#### SOURCE DATA
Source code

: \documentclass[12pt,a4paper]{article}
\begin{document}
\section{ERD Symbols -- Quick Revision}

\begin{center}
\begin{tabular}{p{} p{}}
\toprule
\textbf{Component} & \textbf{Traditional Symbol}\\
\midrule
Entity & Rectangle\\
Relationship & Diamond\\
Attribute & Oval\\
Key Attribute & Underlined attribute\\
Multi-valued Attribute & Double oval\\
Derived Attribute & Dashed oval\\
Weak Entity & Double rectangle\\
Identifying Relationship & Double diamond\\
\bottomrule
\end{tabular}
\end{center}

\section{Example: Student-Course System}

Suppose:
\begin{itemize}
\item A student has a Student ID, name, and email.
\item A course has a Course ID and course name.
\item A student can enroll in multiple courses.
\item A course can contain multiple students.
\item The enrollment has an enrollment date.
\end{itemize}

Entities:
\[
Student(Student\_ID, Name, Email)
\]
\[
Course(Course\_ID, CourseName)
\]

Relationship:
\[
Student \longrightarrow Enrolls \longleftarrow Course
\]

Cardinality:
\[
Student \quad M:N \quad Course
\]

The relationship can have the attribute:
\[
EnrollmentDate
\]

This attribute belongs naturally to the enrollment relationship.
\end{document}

#### WHAT YOU ARE ASKED TO DO
Output the listing above without altering a single character.

#### WRITTEN RESPONSE
Source code

: \documentclass[12pt,a4paper]{article}
\begin{document}
\section{ERD Symbols -- Quick Revision}

\begin{center}
\begin{tabular}{p{} p{}}
\toprule
\textbf{Component} & \textbf{Traditional Symbol}\\
\midrule
Entity & Rectangle\\
Relationship & Diamond\\
Attribute & Oval\\
Key Attribute & Underlined attribute\\
Multi-valued Attribute & Double oval\\
Derived Attribute & Dashed oval\\
Weak Entity & Double rectangle\\
Identifying Relationship & Double diamond\\
\bottomrule
\end{tabular}
\end{center}

\section{Example: Student-Course System}

Suppose:
\begin{itemize}
\item A student has a Student ID, name, and email.
\item A course has a Course ID and course name.
\item A student can enroll in multiple courses.
\item A course can contain multiple students.
\item The enrollment has an enrollment date.
\end{itemize}

Entities:
\[
Student(Student\_ID, Name, Email)
\]
\[
Course(Course\_ID, CourseName)
\]

Relationship:
\[
Student \longrightarrow Enrolls \longleftarrow Course
\]

Cardinality:
\[
Student \quad M:N \quad Course
\]

The relationship can have the attribute:
\[
EnrollmentDate
\]

This attribute belongs naturally to the enrollment relationship.
\end{document}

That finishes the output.